For centuries, genealogy was a pursuit of paper. It relied on ink, parchment, and the assumption that the names recorded in parish registers and royal decrees matched the biological relationships of the families they described. This is genealogical genealogy: the study of a family tree as it exists in the written record.

But in 2012, searchers famously unearthed the remains of King Richard III from under a Leicester parking lot. Suddenly, a newer discipline stepped into the light: genetic genealogy. This field uses DNA to verify—or debunk—those long-held paper trails. The results of Richard’s case provided a masterclass in how these two worlds can collide: it revealed a “non-paternity event” (NPE) that still ripples through British history.
The Paper vs. The Proof
Genealogical genealogy builds a “legal” family tree. It tells us who inherited the land, who bore the titles, and told society who to recognize as an heir. Genetic genealogy, however, tracks the actual biological trail through two primary markers:
- Mitochondrial DNA (mtDNA): Passed exclusively from mothers to children. It remains virtually unchanged for generations.
- Y-Chromosome (Y-DNA): Passed from father to son, much like a surname. It allows researchers to track a direct paternal lineage.

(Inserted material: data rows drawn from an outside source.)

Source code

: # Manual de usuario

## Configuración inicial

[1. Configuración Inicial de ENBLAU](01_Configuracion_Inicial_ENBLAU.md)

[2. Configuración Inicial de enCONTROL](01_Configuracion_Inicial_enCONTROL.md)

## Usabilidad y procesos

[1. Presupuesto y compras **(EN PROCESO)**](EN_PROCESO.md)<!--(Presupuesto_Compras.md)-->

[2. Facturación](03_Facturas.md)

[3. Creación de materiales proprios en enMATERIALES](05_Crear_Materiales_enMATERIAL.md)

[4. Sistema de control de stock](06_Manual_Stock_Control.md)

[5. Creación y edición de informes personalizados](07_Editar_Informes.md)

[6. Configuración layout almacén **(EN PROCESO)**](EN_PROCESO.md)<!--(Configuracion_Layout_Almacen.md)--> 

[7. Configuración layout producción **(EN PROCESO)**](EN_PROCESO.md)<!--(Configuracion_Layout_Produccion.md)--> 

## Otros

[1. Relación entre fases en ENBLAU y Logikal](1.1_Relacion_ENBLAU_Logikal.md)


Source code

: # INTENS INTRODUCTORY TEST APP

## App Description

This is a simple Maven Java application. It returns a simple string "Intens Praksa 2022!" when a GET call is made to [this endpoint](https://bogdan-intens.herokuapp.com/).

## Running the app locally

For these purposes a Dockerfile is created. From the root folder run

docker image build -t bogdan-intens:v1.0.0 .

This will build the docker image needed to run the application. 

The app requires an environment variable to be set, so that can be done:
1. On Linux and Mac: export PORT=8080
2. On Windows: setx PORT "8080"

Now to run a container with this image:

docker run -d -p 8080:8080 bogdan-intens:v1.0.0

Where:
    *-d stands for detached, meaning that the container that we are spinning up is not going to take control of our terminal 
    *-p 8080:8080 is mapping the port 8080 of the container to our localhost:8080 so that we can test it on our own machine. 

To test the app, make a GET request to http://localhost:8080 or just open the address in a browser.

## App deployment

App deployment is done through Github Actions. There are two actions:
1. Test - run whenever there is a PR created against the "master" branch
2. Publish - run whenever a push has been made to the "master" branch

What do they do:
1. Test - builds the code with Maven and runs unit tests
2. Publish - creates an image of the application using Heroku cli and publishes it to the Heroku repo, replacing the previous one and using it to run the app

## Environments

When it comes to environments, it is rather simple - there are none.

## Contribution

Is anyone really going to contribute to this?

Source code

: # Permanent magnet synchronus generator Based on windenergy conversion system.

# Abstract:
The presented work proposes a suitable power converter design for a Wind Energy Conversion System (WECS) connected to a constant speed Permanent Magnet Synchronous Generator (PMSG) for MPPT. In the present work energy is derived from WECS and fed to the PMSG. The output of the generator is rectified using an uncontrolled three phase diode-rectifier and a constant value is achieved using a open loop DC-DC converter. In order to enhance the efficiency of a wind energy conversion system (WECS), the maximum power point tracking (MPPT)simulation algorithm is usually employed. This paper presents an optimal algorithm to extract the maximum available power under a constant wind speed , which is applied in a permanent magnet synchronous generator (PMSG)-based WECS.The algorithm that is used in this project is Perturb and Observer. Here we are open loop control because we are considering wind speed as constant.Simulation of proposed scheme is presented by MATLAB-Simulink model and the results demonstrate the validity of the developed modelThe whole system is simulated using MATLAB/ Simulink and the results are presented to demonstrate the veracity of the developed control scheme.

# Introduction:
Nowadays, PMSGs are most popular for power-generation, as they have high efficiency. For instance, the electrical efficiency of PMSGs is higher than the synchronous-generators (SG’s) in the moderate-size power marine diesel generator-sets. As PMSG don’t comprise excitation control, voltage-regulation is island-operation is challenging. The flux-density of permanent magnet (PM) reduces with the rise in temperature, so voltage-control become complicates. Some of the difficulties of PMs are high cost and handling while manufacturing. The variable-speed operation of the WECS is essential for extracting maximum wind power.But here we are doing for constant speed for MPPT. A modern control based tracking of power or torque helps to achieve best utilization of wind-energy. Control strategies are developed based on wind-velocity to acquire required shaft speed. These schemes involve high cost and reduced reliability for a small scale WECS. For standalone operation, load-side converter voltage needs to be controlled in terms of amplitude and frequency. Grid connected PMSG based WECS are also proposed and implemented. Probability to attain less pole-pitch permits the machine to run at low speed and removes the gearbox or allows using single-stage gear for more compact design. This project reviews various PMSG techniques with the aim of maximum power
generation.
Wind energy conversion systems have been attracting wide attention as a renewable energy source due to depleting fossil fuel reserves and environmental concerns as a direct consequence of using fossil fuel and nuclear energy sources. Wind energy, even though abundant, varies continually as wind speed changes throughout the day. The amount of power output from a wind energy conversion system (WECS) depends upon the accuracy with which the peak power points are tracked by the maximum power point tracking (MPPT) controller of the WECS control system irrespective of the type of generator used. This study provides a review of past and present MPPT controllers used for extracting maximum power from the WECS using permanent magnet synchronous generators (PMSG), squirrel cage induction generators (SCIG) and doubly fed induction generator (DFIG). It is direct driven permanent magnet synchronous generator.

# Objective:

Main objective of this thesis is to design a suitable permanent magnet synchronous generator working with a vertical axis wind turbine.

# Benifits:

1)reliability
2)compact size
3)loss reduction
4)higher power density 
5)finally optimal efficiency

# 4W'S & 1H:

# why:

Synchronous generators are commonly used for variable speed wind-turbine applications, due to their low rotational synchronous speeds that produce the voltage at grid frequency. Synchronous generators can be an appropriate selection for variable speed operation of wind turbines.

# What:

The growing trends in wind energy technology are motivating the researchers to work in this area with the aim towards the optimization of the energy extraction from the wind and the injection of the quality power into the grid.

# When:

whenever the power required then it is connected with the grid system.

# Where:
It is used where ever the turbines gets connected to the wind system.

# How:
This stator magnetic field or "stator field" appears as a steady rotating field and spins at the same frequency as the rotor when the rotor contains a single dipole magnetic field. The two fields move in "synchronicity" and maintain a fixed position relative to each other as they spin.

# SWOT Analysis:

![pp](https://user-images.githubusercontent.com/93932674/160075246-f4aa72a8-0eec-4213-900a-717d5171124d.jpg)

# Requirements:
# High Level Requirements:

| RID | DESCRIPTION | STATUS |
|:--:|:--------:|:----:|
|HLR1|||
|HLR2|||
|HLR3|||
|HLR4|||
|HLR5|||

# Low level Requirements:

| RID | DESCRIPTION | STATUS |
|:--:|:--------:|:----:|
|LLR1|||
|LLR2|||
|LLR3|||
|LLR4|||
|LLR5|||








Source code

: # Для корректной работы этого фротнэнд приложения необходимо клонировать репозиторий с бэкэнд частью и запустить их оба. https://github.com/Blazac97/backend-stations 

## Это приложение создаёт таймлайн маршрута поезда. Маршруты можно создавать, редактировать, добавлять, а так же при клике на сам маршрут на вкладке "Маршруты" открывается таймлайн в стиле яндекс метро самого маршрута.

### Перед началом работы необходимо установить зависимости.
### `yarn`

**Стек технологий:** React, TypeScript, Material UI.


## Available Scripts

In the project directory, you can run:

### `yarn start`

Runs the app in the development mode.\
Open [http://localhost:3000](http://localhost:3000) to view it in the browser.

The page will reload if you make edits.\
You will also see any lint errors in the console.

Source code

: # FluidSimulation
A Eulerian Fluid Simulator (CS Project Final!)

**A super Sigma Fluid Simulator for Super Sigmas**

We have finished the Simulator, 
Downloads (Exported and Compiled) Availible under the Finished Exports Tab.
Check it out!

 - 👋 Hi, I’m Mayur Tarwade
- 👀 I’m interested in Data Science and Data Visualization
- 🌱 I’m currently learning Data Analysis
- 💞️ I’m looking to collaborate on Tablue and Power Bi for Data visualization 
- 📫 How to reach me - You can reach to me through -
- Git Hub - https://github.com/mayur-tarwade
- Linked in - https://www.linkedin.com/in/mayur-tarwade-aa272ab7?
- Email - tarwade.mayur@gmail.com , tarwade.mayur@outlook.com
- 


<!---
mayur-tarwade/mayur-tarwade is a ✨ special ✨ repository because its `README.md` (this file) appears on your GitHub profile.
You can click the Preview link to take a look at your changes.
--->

When researchers analyzed Richard III’s remains, the mtDNA matched perfectly. They traced an unbroken female line from Richard’s mother, Cecily Neville, down through 17 generations to a modern-day furniture maker named Michael Ibsen living in London. A second person, Wendy Duldig, a 19th-generation descendant of Anne of York, also matched. The paper trail and the DNA agreed: they had indeed found Richard.
A Royal Mystery: The Non-Paternity Event
The story took a turn when researchers looked at the Y-DNA. On paper, Richard III shared a common male ancestor—King Edward III—with several living descendants of the Duke of Beaufort. In theory, Richard and these modern men should have shared the same Y-chromosome profile.
They didn’t.
The researchers established Richard’s Y-DNA haplogroup as G2a-P287. (It’s actually quite rare in Great Britain.) The 5th Duke of Beaufort descendants tested possessed R1b-U152.
The mismatch indicated a non-paternity event (NPE): a point in the family tree where a biological father was not the man recorded on the birth certificate (or royal scroll). Somewhere in the 19 generations between Edward III and the modern Somersets, at least one child was born of an affair or secretly adopted.
Why It Matters
In the world of genealogy, an NPE is more than just a family secret; it can be a “break” in the line. In Richard’s case, the timing of this break is historically explosive.
- If the break happened between Edward III and his son John of Gaunt, it would technically invalidate the entire Lancastrian claim to the throne (including Henry IV, V, and VI).
- If it happened elsewhere in the line, it might cast doubt on the legitimacy of the Tudors who followed Richard.
The Lesson for Modern Genealogists
The case of Richard III reminds us that while documents provide the framework of our history, DNA provides the truth. Genealogical genealogy gives us the stories and the names, but genetic genealogy provides the proof of the bloodline.
When you explore your own history, don’t be surprised if the “king” in your family tree turns out to have a different biological story than the one written in the family Bible. Who knows? You may as easily descend from a stable boy as a royal. It was hinted that Richard’s brother, Edward IV, might have been the son of an archer… (Only the people involved really knew what the possibilities were, and without DNA testing, even they could have only suspected the actual truth.)
On paper, Richard III is potentially my 5th cousin, 18 times removed. Genetically, it’s anyone’s guess.
History, it seems, is often written in ink but ultimately lived in our genes.